* _Instructions to follow_
Please give nothing except the number of lines in the records below that include the word "sync".

**** Exercise input ****

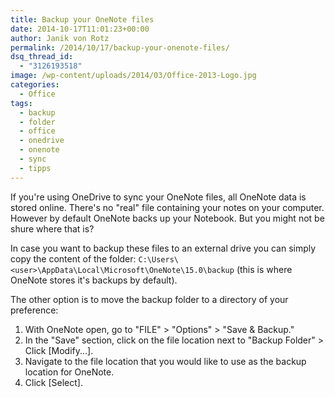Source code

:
 ```yaml
---
title: Backup your OneNote files
date: 2014-10-17T11:01:23+00:00
author: Janik von Rotz
permalink: /2014/10/17/backup-your-onenote-files/
dsq_thread_id:
  - "3126193518"
image: /wp-content/uploads/2014/03/Office-2013-Logo.jpg
categories:
  - Office
tags:
  - backup
  - folder
  - office
  - onedrive
  - onenote
  - sync
  - tipps
---
```

If you're using OneDrive to sync your OneNote files, all OneNote data is stored online. There's no "real" file containing your notes on your computer.
However by default OneNote backs up your Notebook. But you might not be shure where that is?
<!--more-->
In case you want to backup these files to an external drive you can simply copy the content of the folder: `C:\Users\<user>\AppData\Local\Microsoft\OneNote\15.0\backup` (this is where OneNote stores it's backups by default).

The other option is to move the backup folder to a directory of your preference:

1. With OneNote open, go to "FILE" > "Options" > "Save & Backup."
2. In the "Save" section, click on the file location next to "Backup Folder" > Click [Modify...]. 
3. Navigate to the file location that you would like to use as the backup location for OneNote.
4. Click [Select]. 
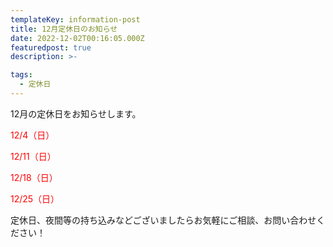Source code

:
 ```yaml
---
templateKey: information-post
title: 12月定休日のお知らせ
date: 2022-12-02T00:16:05.000Z
featuredpost: true
description: >-

tags:
  - 定休日
---
```


12月の定休日をお知らせします。

<span style="color: red;">12/4（日）</span>

<span style="color: red;">12/11（日）</span>

<span style="color: red;">12/18（日）</span>

<span style="color: red;">12/25（日）</span>

定休日、夜間等の持ち込みなどございましたらお気軽にご相談、お問い合わせください！
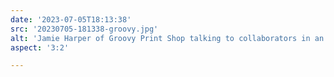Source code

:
 ```yaml
---
date: '2023-07-05T18:13:38'
src: '20230705-181338-groovy.jpg'
alt: 'Jamie Harper of Groovy Print Shop talking to collaborators in an art gallery'
aspect: '3:2'

---
```


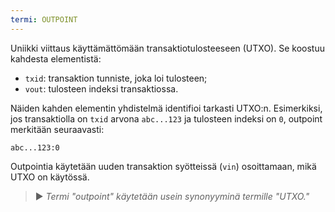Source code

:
```yaml
---
termi: OUTPOINT
---
```


Uniikki viittaus käyttämättömään transaktiotulosteeseen (UTXO). Se koostuu kahdesta elementistä:
* `txid`: transaktion tunniste, joka loi tulosteen;
* `vout`: tulosteen indeksi transaktiossa.

Näiden kahden elementin yhdistelmä identifioi tarkasti UTXO:n. Esimerkiksi, jos transaktiolla on `txid` arvona `abc...123` ja tulosteen indeksi on `0`, outpoint merkitään seuraavasti:

```text
abc...123:0
```

Outpointia käytetään uuden transaktion syötteissä (`vin`) osoittamaan, mikä UTXO on käytössä.

> ► *Termi "outpoint" käytetään usein synonyyminä termille "UTXO."*
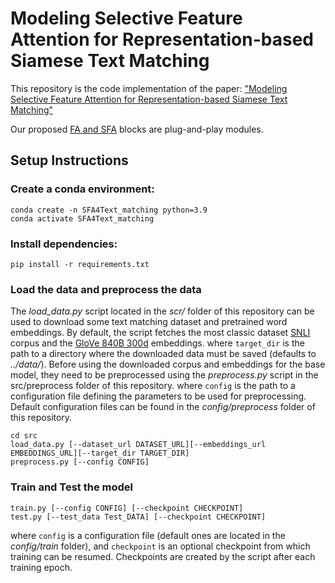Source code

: # Modeling Selective Feature Attention for Representation-based Siamese Text Matching
This repository is the code implementation of the paper:
["Modeling Selective Feature Attention for Representation-based Siamese Text Matching"](https://arxiv.org/pdf/2404.16776) 

Our proposed [FA and SFA](https://github.com/hggzjx/SFA/blob/main/base_model/our_layers.py) blocks are plug-and-play modules.

## Setup Instructions
### Create a conda environment:
```
conda create -n SFA4Text_matching python=3.9
conda activate SFA4Text_matching
```
### Install dependencies:
```
pip install -r requirements.txt
```
### Load the data and preprocess the data
The *load_data.py* script located in the *scr/* folder of this repository can be used to download some text matching dataset 
and pretrained word embeddings. By default, the script fetches the most classic dataset [SNLI](https://nlp.stanford.edu/projects/snli/) 
corpus and the [GloVe 840B 300d](https://nlp.stanford.edu/projects/glove/) embeddings. where `target_dir` is the path to a directory 
where the downloaded data must be saved (defaults to *../data/*). Before using the downloaded corpus and embeddings for the base model, 
they need to be preprocessed using the *preprocess.py* script in the src/preprocess folder of this repository. where `config` 
is the path to a configuration file defining the parameters to be used for preprocessing. Default configuration files can be found in the *config/preprocess* folder 
of this repository.
```
cd src
load_data.py [--dataset_url DATASET_URL][--embeddings_url EMBEDDINGS_URL][--target_dir TARGET_DIR]
preprocess.py [--config CONFIG]
```
### Train and Test the model
```
train.py [--config CONFIG] [--checkpoint CHECKPOINT]
test.py [--test_data Test_DATA] [--checkpoint CHECKPOINT]
```
where `config` is a configuration file (default ones are located in the *config/train* folder), and `checkpoint` is an 
optional checkpoint from which training can be resumed. Checkpoints are created by the script after each training epoch.


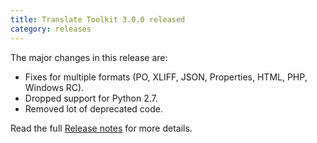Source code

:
 ```yaml
---
title: Translate Toolkit 3.0.0 released
category: releases
---
```


The major changes in this release are:

- Fixes for multiple formats (PO, XLIFF, JSON, Properties, HTML, PHP, Windows RC).
- Dropped support for Python 2.7.
- Removed lot of deprecated code.


Read the full [Release notes](http://docs.translatehouse.org/projects/translate-toolkit/en/latest/releases/3.0.0.html) for more details.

****

* _Response to this task_
2